I have known from my own experience of the UN system, that developing countries which are members of international bodies, such as the IMF or the WTO, with far-reaching mandates, often lack sufficient clout or guts to stand up to pressures from richer or more powerful nations ostensibly operating through those bodies.
Their vulnerability arises from three factors: The first is the meetings of the multilateral institutions take place so far away from home most of the time, and their agendas are so very arcane and esoteric, and presented in such a highly convoluted and jargonised prose, that very few even in the departments dealing with them in governments comprehend their full import.
Second, for the same reason, the media too largely skip the news of the goings on in Tongo, Toronto or Timbuctoo, with the result even the academia and the intelligentsia are ignorant of the implications of the decisions taken. This disability is compounded by the absence of any system whereby participants, on their return, give a full account of the proceedings at the meetings by means of either a media release or report to Cabinet or Parliament.
Third, taking advantage of the apathy induced by the above realities, both at the governmental and non-governmental levels, the official delegates, especially from developing or emerging economies, are prone to take soft, pliant or ‘flexible' stances, as a way of currying favour with the top brass of multilateral institutions, lured by jobs with fat, tax-free pay packages at their disposal.
These reflections raced through my mind when I read the lead of a Reuters dispatch from Washington datelined April 16 giving out that the Group of 20 (G-20) nations agreed the previous day “to put the policies of seven major nations (Britain, China, France, Germany, India, Japan and the US under a microscope as part of a plan to prevent a repeat of the global financial crisis”.
And who will wield the microscope? Who else but the know-alls of the IMF! The G-20 has unquestioningly given them the omnibus authority to monitor the economic and monetary policies of the specified nations, with reference to levels of debt, budget deficits, trade balances, exchange management, investment flows and capital controls, so as “to determine if a nation's policies are putting the global economy at risk and should be changed”. (Mark the last three words!)
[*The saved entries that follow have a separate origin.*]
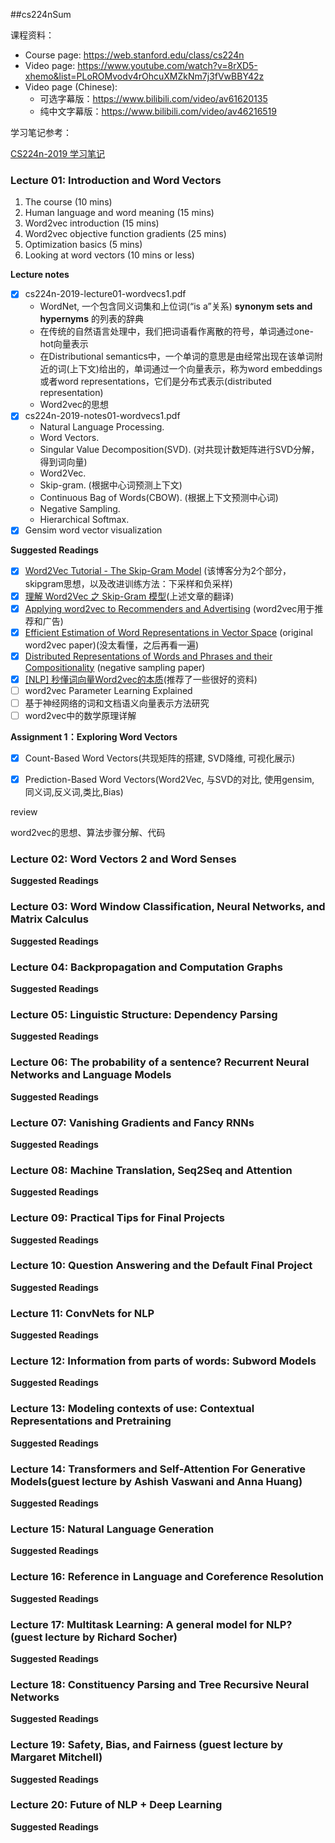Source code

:##cs224nSum

课程资料：

- Course page: https://web.stanford.edu/class/cs224n
- Video page: https://www.youtube.com/watch?v=8rXD5-xhemo&list=PLoROMvodv4rOhcuXMZkNm7j3fVwBBY42z
- Video page (Chinese): 
  - 可选字幕版：https://www.bilibili.com/video/av61620135 
  - 纯中文字幕版：https://www.bilibili.com/video/av46216519

学习笔记参考：

[CS224n-2019 学习笔记](https://looperxx.github.io/CS224n-2019-01-Introduction%20and%20Word%20Vectors/)



### Lecture 01: Introduction and Word Vectors

1. The course (10 mins)
2. Human language and word meaning (15 mins)
3. Word2vec introduction (15 mins)
4. Word2vec objective function gradients (25 mins)
5. Optimization basics (5 mins)
6. Looking at word vectors (10 mins or less)

**Lecture notes**

- [x] cs224n-2019-lecture01-wordvecs1.pdf
  - WordNet, 一个包含同义词集和上位词(“is a”关系) **synonym sets and hypernyms** 的列表的辞典
  - 在传统的自然语言处理中，我们把词语看作离散的符号，单词通过one-hot向量表示
  - 在Distributional semantics中，一个单词的意思是由经常出现在该单词附近的词(上下文)给出的，单词通过一个向量表示，称为word embeddings或者word representations，它们是分布式表示(distributed representation)
  - Word2vec的思想
- [x] cs224n-2019-notes01-wordvecs1.pdf
  - Natural Language Processing. 
  - Word Vectors. 
  - Singular Value Decomposition(SVD). (对共现计数矩阵进行SVD分解，得到词向量)
  - Word2Vec.
  - Skip-gram. (根据中心词预测上下文)
  - Continuous Bag of Words(CBOW). (根据上下文预测中心词)
  - Negative Sampling. 
  - Hierarchical Softmax. 
- [x] Gensim word vector visualization

**Suggested Readings**

- [x] [Word2Vec Tutorial - The Skip-Gram Model](http://mccormickml.com/2016/04/19/word2vec-tutorial-the-skip-gram-model/) (该博客分为2个部分，skipgram思想，以及改进训练方法：下采样和负采样)
- [x] [理解 Word2Vec 之 Skip-Gram 模型](https://zhuanlan.zhihu.com/p/27234078)(上述文章的翻译)
- [x] [Applying word2vec to Recommenders and Advertising](http://mccormickml.com/2018/06/15/applying-word2vec-to-recommenders-and-advertising/) (word2vec用于推荐和广告)
- [x] [Efficient Estimation of Word Representations in Vector Space](http://arxiv.org/pdf/1301.3781.pdf) (original word2vec paper)(没太看懂，之后再看一遍)
- [x] [Distributed Representations of Words and Phrases and their Compositionality](http://papers.nips.cc/paper/5021-distributed-representations-of-words-and-phrases-and-their-compositionality.pdf) (negative sampling paper)
- [x] [[NLP] 秒懂词向量Word2vec的本质](https://zhuanlan.zhihu.com/p/26306795)(推荐了一些很好的资料)
- [ ] word2vec Parameter Learning Explained
- [ ] 基于神经网络的词和文档语义向量表示方法研究
- [ ] word2vec中的数学原理详解

**Assignment 1：Exploring Word Vectors**

- [x] Count-Based Word Vectors(共现矩阵的搭建, SVD降维, 可视化展示)

- [x] Prediction-Based Word Vectors(Word2Vec, 与SVD的对比, 使用gensim, 同义词,反义词,类比,Bias)

review

word2vec的思想、算法步骤分解、代码



### Lecture 02: Word Vectors 2 and Word Senses

**Suggested Readings**



### Lecture 03: Word Window Classification, Neural Networks, and Matrix Calculus

**Suggested Readings**



### Lecture 04: Backpropagation and Computation Graphs

**Suggested Readings**



### Lecture 05: Linguistic Structure: Dependency Parsing

**Suggested Readings**



### Lecture 06: The probability of a sentence? Recurrent Neural Networks and Language Models

**Suggested Readings**



### Lecture 07: Vanishing Gradients and Fancy RNNs

**Suggested Readings**



### Lecture 08: Machine Translation, Seq2Seq and Attention

**Suggested Readings**



### Lecture 09: Practical Tips for Final Projects

**Suggested Readings**



### Lecture 10: Question Answering and the Default Final Project

**Suggested Readings**



### Lecture 11: ConvNets for NLP

**Suggested Readings**



### Lecture 12: Information from parts of words: Subword Models

**Suggested Readings**



### Lecture 13: Modeling contexts of use: Contextual Representations and Pretraining

**Suggested Readings**



### Lecture 14: Transformers and Self-Attention For Generative Models(guest lecture by Ashish Vaswani and Anna Huang)

**Suggested Readings**



### Lecture 15: Natural Language Generation

**Suggested Readings**



### Lecture 16: Reference in Language and Coreference Resolution

**Suggested Readings**



### Lecture 17: Multitask Learning: A general model for NLP? (guest lecture by Richard Socher)

**Suggested Readings**



### Lecture 18: Constituency Parsing and Tree Recursive Neural Networks

**Suggested Readings**



### Lecture 19: Safety, Bias, and Fairness (guest lecture by Margaret Mitchell)

**Suggested Readings**



### Lecture 20: Future of NLP + Deep Learning

**Suggested Readings**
The explanation of the Finance Minister of France (which is the current chair of G-20), for the choice of the countries is that they are of systemic importance”, and, therefore, “the net (should) a little bit tighter” for them.
So what is objectionable? Shouldn't India and China be happy that they have been considered the equals of Britain, France, Germany, Japan and the US in “systemic importance”?
Targets of arm-twisting
As every schoolboy knows, that isn't how realpolitik works. One can be sure that ultimately, it will be India and China, and not the five advanced economies lumped with them, that will end up as the intended targets of prying and arm-twisting by the IMF. There are, of course, the saving clauses that the report of IMF surveillance will only be recommendatory and not binding, and in preparing it, “national circumstances…will be taken into account”.
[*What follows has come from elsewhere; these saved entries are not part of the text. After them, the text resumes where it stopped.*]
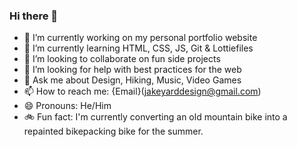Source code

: ### Hi there 👋

- 🔭 I’m currently working on my personal portfolio website
- 🌱 I’m currently learning HTML, CSS, JS, Git & Lottiefiles
- 👯 I’m looking to collaborate on fun side projects
- 🤔 I’m looking for help with best practices for the web
- 💬 Ask me about Design, Hiking, Music, Video Games
- 📫 How to reach me: {Email}(jakeyarddesign@gmail.com)
- 😄 Pronouns: He/Him
- 🚲 Fun fact: I'm currently converting an old mountain bike into a repainted bikepacking bike for the summer. 

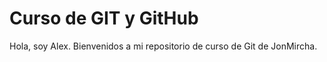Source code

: # Curso de GIT y GitHub 

Hola, soy Alex.
Bienvenidos a mi repositorio de curso de Git de JonMircha.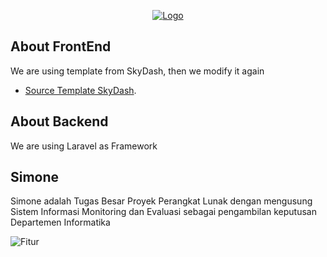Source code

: <p align="center"><a href="https://github.com/NadiyyaHasaniyyah/FrontEnd/" target="_blank"><img src="https://i.ibb.co/Htd28FX/logoo.png" alt="Logo"></a></p>



## About FrontEnd

We are using template from SkyDash, then we modify it again
- [Source Template SkyDash](https://themewagon.github.io/skydash/).

## About Backend

We are using Laravel as Framework

## Simone

Simone adalah Tugas Besar Proyek Perangkat Lunak dengan mengusung Sistem Informasi Monitoring dan Evaluasi sebagai pengambilan keputusan Departemen Informatika

<img src="https://i.ibb.co.com/VQ9FPL3/fitur.png" alt="Fitur">

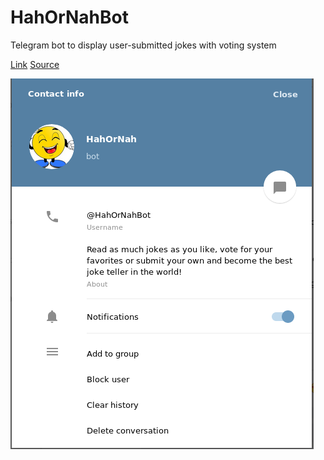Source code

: # HahOrNahBot

Telegram bot to display user-submitted jokes with voting system

[Link](https://t.me/HahOrNahBot) [Source](https://github.com/jac08h/HahOrNahBot)

![hahornahbot](/static/hahornahbot.png)


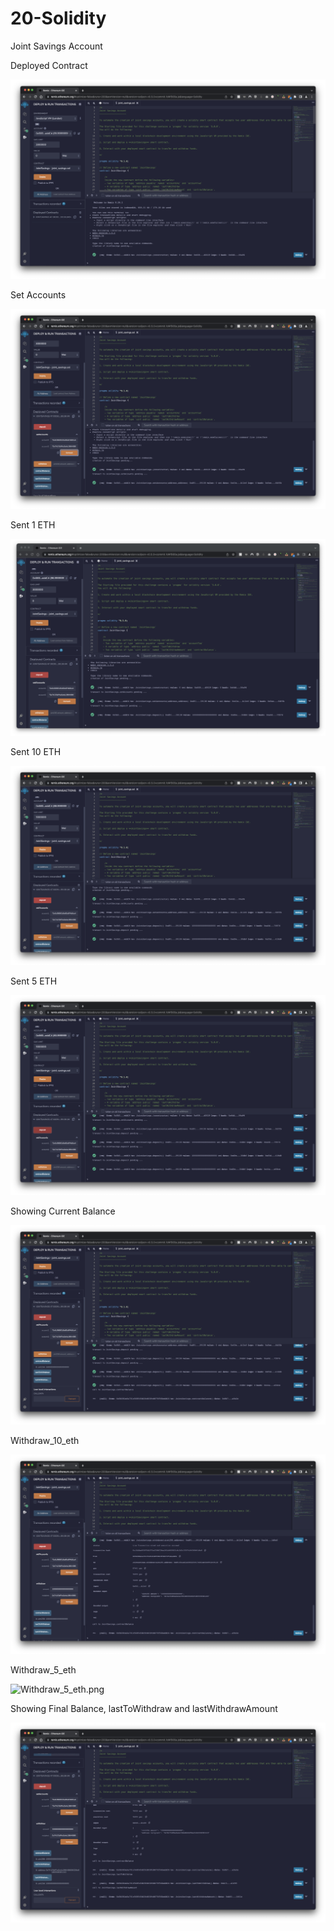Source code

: # 20-Solidity
Joint Savings Account

Deployed Contract

![Deployed.png](Deployed.png)

Set Accounts

![Set_Accounts.png](Set_Accounts.png)

Sent 1 ETH

![Send_1_eth.png](Send_1_eth.png)

Sent 10 ETH

![Send_10_eth.png](Send_10_eth.png)

Sent 5 ETH

![Send_5_eth.png](Send_5_eth.png)

Showing Current Balance

![Show_Balance.png](Show_Balance.png)

Withdraw_10_eth

![Withdraw_10_eth.png](Withdraw_10_eth.png)

Withdraw_5_eth

![Withdraw_5_eth.png](DWithdraw_5_eth.png)

Showing Final Balance, lastToWithdraw and lastWithdrawAmount

![lastToWithdraw_and_lastWithdrawAmount.png](lastToWithdraw_and_lastWithdrawAmount.png)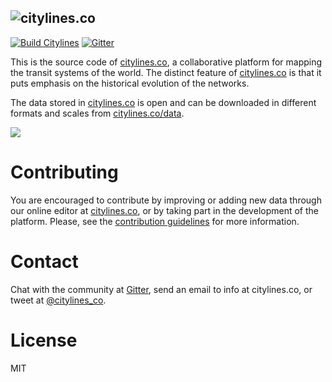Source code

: ![citylines.co](https://cdn.citylines.co/assets/img/citylines-main-aec6d0c73bba3874859021b2e2189296024498d29abc866eacffb5a76c74f3f6.svg)
---
[![Build Citylines](https://github.com/citylines/citylines/actions/workflows/build.yaml/badge.svg)](https://github.com/citylines/citylines/actions/workflows/build.yaml)
[![Gitter](https://badges.gitter.im/citylines/Lobby.svg)](https://gitter.im/citylines/Lobby?utm_source=badge&utm_medium=badge&utm_campaign=pr-badge)

This is the source code of [citylines.co](https://www.citylines.co), a collaborative platform for mapping the transit systems of the world. The distinct feature of [citylines.co](https://www.citylines.co) is that it puts emphasis on the historical evolution of the networks.

The data stored in [citylines.co](https://www.citylines.co) is open and can be downloaded in different formats and scales from [citylines.co/data](https://www.citylines.co/data).

![](https://user-images.githubusercontent.com/6061036/167261382-842eedff-36de-402a-b2e9-51647872b37b.png)

Contributing
===========
You are encouraged to contribute by improving or adding new data through our online editor at [citylines.co](https://www.citylines.co), or by taking part in the development of the platform. Please, see the [contribution guidelines](CONTRIBUTING.md) for more information.

Contact
=======

Chat with the community at [Gitter](https://gitter.im/citylines/Lobby), send an email to info at citylines.co, or tweet at [@citylines_co](https://twitter.com/citylines_co).

License
=======
MIT

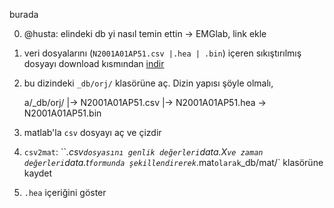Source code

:burada 

0. @husta: elindeki db yi nasıl temin ettin -> EMGlab, link ekle

1. veri dosyalarını (`N2001A01AP51.csv |.hea | .bin`) içeren sıkıştırılmış dosyayı download kısmından [indir](https://github.com/downloads/19bal/svm/EMGlab.tar.gz)

2. bu dizindeki `_db/orj/` klasörüne aç. Dizin yapısı şöyle olmalı,

	a/_db/orj/
	         |-> N2001A01AP51.csv
	         |-> N2001A01AP51.hea
	         \-> N2001A01AP51.bin

3. matlab'la `csv` dosyayı aç ve çizdir

4. `csv2mat`: ``*.csv` dosyasını genlik değerleri `data.X` ve zaman değerleri `data.t` formunda şekillendirerek `*.mat` olarak `_db/mat/` klasörüne kaydet

5. `.hea` içeriğini göster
By now, however, every developing country subjected to IMF treatment knows how hard it can lean to get things done its way.
Assuming the IMF comes up with adverse comments on China's exchange rate policy and trade surplus with the US and on India's cautious approach to opening of sectors for investment, will they not become a pretext for the industrial countries to pressure the two hapless members to change their policies in the name of averting a global crisis?
I am surprised that India and China which have the most at stake in terms of maintaining the tempo of their economic growth agreed to go under the IMF ‘microscope' in this astonishing fashion?